__WHAT TO WORK ON__
Word for word, copy out the records given below.

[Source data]
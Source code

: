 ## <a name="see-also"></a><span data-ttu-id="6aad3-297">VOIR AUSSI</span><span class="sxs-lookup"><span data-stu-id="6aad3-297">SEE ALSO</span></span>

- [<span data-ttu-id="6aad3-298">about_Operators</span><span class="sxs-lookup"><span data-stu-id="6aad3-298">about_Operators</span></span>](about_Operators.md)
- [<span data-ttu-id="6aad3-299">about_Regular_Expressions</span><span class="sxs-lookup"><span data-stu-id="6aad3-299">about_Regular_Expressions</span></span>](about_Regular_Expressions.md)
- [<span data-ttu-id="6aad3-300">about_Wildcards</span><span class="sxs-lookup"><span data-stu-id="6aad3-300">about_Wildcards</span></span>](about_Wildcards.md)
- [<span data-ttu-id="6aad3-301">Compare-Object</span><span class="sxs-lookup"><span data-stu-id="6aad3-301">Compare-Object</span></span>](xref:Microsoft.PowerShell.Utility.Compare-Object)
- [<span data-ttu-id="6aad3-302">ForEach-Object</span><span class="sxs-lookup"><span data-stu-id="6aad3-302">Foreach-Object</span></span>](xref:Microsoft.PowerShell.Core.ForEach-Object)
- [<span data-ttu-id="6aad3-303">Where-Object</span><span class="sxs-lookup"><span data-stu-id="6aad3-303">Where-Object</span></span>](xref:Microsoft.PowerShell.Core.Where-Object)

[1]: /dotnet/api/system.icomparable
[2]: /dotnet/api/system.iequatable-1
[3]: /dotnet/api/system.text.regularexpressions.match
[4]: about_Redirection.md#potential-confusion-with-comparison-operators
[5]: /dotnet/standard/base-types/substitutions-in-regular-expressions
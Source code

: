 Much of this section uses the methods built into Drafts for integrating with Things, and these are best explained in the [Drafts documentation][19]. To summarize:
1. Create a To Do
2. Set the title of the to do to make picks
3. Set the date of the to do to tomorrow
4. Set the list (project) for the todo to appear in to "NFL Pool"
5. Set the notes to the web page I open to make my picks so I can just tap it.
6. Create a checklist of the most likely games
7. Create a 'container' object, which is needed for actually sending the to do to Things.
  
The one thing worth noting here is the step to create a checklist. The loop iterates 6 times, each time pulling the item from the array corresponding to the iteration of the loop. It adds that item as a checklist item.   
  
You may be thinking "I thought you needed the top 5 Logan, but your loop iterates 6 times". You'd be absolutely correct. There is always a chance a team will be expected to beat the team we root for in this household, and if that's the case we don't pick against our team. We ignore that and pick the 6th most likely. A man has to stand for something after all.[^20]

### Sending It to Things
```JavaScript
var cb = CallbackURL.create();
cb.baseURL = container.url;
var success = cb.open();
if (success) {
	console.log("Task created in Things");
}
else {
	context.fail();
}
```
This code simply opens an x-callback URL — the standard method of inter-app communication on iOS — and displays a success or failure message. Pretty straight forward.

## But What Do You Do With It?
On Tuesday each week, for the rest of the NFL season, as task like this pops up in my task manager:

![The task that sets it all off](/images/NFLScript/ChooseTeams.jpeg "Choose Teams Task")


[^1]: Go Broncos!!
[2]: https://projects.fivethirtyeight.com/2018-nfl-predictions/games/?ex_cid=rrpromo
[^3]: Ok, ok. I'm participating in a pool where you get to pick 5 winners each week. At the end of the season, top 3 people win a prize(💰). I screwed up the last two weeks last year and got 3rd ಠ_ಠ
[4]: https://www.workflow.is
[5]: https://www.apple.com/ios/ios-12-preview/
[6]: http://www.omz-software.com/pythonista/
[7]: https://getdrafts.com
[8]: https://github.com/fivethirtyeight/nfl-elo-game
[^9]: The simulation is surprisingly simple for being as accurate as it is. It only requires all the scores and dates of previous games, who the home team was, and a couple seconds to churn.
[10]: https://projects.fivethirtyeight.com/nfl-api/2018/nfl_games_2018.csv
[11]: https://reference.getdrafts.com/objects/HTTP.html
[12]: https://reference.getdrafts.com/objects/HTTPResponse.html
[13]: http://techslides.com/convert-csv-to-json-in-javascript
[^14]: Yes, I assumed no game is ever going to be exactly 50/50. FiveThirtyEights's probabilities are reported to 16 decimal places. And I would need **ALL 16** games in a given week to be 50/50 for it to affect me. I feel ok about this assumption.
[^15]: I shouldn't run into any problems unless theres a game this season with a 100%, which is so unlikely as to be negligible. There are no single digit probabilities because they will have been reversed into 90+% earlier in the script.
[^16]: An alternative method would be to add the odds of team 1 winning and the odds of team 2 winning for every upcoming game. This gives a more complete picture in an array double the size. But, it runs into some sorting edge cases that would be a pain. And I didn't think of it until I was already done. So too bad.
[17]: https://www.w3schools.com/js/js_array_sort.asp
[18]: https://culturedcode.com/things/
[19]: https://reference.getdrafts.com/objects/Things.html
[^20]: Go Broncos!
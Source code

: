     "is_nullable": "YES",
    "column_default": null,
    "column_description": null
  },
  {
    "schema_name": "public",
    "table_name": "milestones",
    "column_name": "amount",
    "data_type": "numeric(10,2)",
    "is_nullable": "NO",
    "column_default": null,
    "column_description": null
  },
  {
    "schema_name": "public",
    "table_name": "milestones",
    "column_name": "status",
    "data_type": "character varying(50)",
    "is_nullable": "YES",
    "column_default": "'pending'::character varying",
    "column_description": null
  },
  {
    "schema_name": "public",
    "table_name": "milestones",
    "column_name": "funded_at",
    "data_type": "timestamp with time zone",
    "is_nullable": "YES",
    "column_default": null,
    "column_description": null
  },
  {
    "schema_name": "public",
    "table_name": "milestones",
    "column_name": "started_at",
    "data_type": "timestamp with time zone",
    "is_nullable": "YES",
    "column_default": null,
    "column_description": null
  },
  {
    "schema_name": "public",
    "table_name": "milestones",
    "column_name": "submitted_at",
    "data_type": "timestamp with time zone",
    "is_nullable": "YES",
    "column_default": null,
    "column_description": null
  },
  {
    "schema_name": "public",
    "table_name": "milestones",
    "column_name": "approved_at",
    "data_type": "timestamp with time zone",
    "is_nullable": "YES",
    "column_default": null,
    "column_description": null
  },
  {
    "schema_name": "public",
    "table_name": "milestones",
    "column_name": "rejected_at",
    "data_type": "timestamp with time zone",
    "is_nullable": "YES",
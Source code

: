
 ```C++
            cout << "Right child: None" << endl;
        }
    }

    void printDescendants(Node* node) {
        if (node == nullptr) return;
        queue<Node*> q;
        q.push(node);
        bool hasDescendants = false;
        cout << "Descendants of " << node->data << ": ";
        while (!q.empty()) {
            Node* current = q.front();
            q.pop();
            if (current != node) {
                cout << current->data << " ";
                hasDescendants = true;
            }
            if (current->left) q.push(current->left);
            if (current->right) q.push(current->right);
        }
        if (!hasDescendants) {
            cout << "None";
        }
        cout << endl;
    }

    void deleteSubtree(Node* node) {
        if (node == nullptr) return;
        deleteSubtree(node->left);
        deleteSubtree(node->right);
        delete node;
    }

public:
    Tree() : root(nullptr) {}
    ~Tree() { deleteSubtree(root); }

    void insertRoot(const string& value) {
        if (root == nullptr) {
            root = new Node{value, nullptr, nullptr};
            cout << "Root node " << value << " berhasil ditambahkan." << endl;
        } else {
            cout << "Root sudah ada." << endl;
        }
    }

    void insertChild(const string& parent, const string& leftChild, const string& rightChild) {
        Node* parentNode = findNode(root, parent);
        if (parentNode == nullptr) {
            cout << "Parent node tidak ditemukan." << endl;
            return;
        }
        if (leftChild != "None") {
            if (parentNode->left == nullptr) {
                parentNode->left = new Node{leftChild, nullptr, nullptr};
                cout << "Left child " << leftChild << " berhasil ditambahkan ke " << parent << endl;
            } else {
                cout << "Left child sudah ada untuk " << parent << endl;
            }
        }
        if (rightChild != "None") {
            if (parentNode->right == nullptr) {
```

__ANSWER SECTION__
Source code

: ## <a name="see-also"></a><span data-ttu-id="6aad3-297">VOIR AUSSI</span><span class="sxs-lookup"><span data-stu-id="6aad3-297">SEE ALSO</span></span>

- [<span data-ttu-id="6aad3-298">about_Operators</span><span class="sxs-lookup"><span data-stu-id="6aad3-298">about_Operators</span></span>](about_Operators.md)
- [<span data-ttu-id="6aad3-299">about_Regular_Expressions</span><span class="sxs-lookup"><span data-stu-id="6aad3-299">about_Regular_Expressions</span></span>](about_Regular_Expressions.md)
- [<span data-ttu-id="6aad3-300">about_Wildcards</span><span class="sxs-lookup"><span data-stu-id="6aad3-300">about_Wildcards</span></span>](about_Wildcards.md)
- [<span data-ttu-id="6aad3-301">Compare-Object</span><span class="sxs-lookup"><span data-stu-id="6aad3-301">Compare-Object</span></span>](xref:Microsoft.PowerShell.Utility.Compare-Object)
- [<span data-ttu-id="6aad3-302">ForEach-Object</span><span class="sxs-lookup"><span data-stu-id="6aad3-302">Foreach-Object</span></span>](xref:Microsoft.PowerShell.Core.ForEach-Object)
- [<span data-ttu-id="6aad3-303">Where-Object</span><span class="sxs-lookup"><span data-stu-id="6aad3-303">Where-Object</span></span>](xref:Microsoft.PowerShell.Core.Where-Object)

[1]: /dotnet/api/system.icomparable
[2]: /dotnet/api/system.iequatable-1
[3]: /dotnet/api/system.text.regularexpressions.match
[4]: about_Redirection.md#potential-confusion-with-comparison-operators
[5]: /dotnet/standard/base-types/substitutions-in-regular-expressions
Source code

: Much of this section uses the methods built into Drafts for integrating with Things, and these are best explained in the [Drafts documentation][19]. To summarize:
1. Create a To Do
2. Set the title of the to do to make picks
3. Set the date of the to do to tomorrow
4. Set the list (project) for the todo to appear in to "NFL Pool"
5. Set the notes to the web page I open to make my picks so I can just tap it.
6. Create a checklist of the most likely games
7. Create a 'container' object, which is needed for actually sending the to do to Things.
  
The one thing worth noting here is the step to create a checklist. The loop iterates 6 times, each time pulling the item from the array corresponding to the iteration of the loop. It adds that item as a checklist item.   
  
You may be thinking "I thought you needed the top 5 Logan, but your loop iterates 6 times". You'd be absolutely correct. There is always a chance a team will be expected to beat the team we root for in this household, and if that's the case we don't pick against our team. We ignore that and pick the 6th most likely. A man has to stand for something after all.[^20]

### Sending It to Things
```JavaScript
var cb = CallbackURL.create();
cb.baseURL = container.url;
var success = cb.open();
if (success) {
	console.log("Task created in Things");
}
else {
	context.fail();
}
```
This code simply opens an x-callback URL — the standard method of inter-app communication on iOS — and displays a success or failure message. Pretty straight forward.

## But What Do You Do With It?
On Tuesday each week, for the rest of the NFL season, as task like this pops up in my task manager:

![The task that sets it all off](/images/NFLScript/ChooseTeams.jpeg "Choose Teams Task")


[^1]: Go Broncos!!
[2]: https://projects.fivethirtyeight.com/2018-nfl-predictions/games/?ex_cid=rrpromo
[^3]: Ok, ok. I'm participating in a pool where you get to pick 5 winners each week. At the end of the season, top 3 people win a prize(💰). I screwed up the last two weeks last year and got 3rd ಠ_ಠ
[4]: https://www.workflow.is
[5]: https://www.apple.com/ios/ios-12-preview/
[6]: http://www.omz-software.com/pythonista/
[7]: https://getdrafts.com
[8]: https://github.com/fivethirtyeight/nfl-elo-game
[^9]: The simulation is surprisingly simple for being as accurate as it is. It only requires all the scores and dates of previous games, who the home team was, and a couple seconds to churn.
[10]: https://projects.fivethirtyeight.com/nfl-api/2018/nfl_games_2018.csv
[11]: https://reference.getdrafts.com/objects/HTTP.html
[12]: https://reference.getdrafts.com/objects/HTTPResponse.html
[13]: http://techslides.com/convert-csv-to-json-in-javascript
[^14]: Yes, I assumed no game is ever going to be exactly 50/50. FiveThirtyEights's probabilities are reported to 16 decimal places. And I would need **ALL 16** games in a given week to be 50/50 for it to affect me. I feel ok about this assumption.
[^15]: I shouldn't run into any problems unless theres a game this season with a 100%, which is so unlikely as to be negligible. There are no single digit probabilities because they will have been reversed into 90+% earlier in the script.
[^16]: An alternative method would be to add the odds of team 1 winning and the odds of team 2 winning for every upcoming game. This gives a more complete picture in an array double the size. But, it runs into some sorting edge cases that would be a pain. And I didn't think of it until I was already done. So too bad.
[17]: https://www.w3schools.com/js/js_array_sort.asp
[18]: https://culturedcode.com/things/
[19]: https://reference.getdrafts.com/objects/Things.html
[^20]: Go Broncos!
Source code

:     "is_nullable": "YES",
    "column_default": null,
    "column_description": null
  },
  {
    "schema_name": "public",
    "table_name": "milestones",
    "column_name": "amount",
    "data_type": "numeric(10,2)",
    "is_nullable": "NO",
    "column_default": null,
    "column_description": null
  },
  {
    "schema_name": "public",
    "table_name": "milestones",
    "column_name": "status",
    "data_type": "character varying(50)",
    "is_nullable": "YES",
    "column_default": "'pending'::character varying",
    "column_description": null
  },
  {
    "schema_name": "public",
    "table_name": "milestones",
    "column_name": "funded_at",
    "data_type": "timestamp with time zone",
    "is_nullable": "YES",
    "column_default": null,
    "column_description": null
  },
  {
    "schema_name": "public",
    "table_name": "milestones",
    "column_name": "started_at",
    "data_type": "timestamp with time zone",
    "is_nullable": "YES",
    "column_default": null,
    "column_description": null
  },
  {
    "schema_name": "public",
    "table_name": "milestones",
    "column_name": "submitted_at",
    "data_type": "timestamp with time zone",
    "is_nullable": "YES",
    "column_default": null,
    "column_description": null
  },
  {
    "schema_name": "public",
    "table_name": "milestones",
    "column_name": "approved_at",
    "data_type": "timestamp with time zone",
    "is_nullable": "YES",
    "column_default": null,
    "column_description": null
  },
  {
    "schema_name": "public",
    "table_name": "milestones",
    "column_name": "rejected_at",
    "data_type": "timestamp with time zone",
    "is_nullable": "YES",
Source code

:
 ```C++
            cout << "Right child: None" << endl;
        }
    }

    void printDescendants(Node* node) {
        if (node == nullptr) return;
        queue<Node*> q;
        q.push(node);
        bool hasDescendants = false;
        cout << "Descendants of " << node->data << ": ";
        while (!q.empty()) {
            Node* current = q.front();
            q.pop();
            if (current != node) {
                cout << current->data << " ";
                hasDescendants = true;
            }
            if (current->left) q.push(current->left);
            if (current->right) q.push(current->right);
        }
        if (!hasDescendants) {
            cout << "None";
        }
        cout << endl;
    }

    void deleteSubtree(Node* node) {
        if (node == nullptr) return;
        deleteSubtree(node->left);
        deleteSubtree(node->right);
        delete node;
    }

public:
    Tree() : root(nullptr) {}
    ~Tree() { deleteSubtree(root); }

    void insertRoot(const string& value) {
        if (root == nullptr) {
            root = new Node{value, nullptr, nullptr};
            cout << "Root node " << value << " berhasil ditambahkan." << endl;
        } else {
            cout << "Root sudah ada." << endl;
        }
    }

    void insertChild(const string& parent, const string& leftChild, const string& rightChild) {
        Node* parentNode = findNode(root, parent);
        if (parentNode == nullptr) {
            cout << "Parent node tidak ditemukan." << endl;
            return;
        }
        if (leftChild != "None") {
            if (parentNode->left == nullptr) {
                parentNode->left = new Node{leftChild, nullptr, nullptr};
                cout << "Left child " << leftChild << " berhasil ditambahkan ke " << parent << endl;
            } else {
                cout << "Left child sudah ada untuk " << parent << endl;
            }
        }
        if (rightChild != "None") {
            if (parentNode->right == nullptr) {
```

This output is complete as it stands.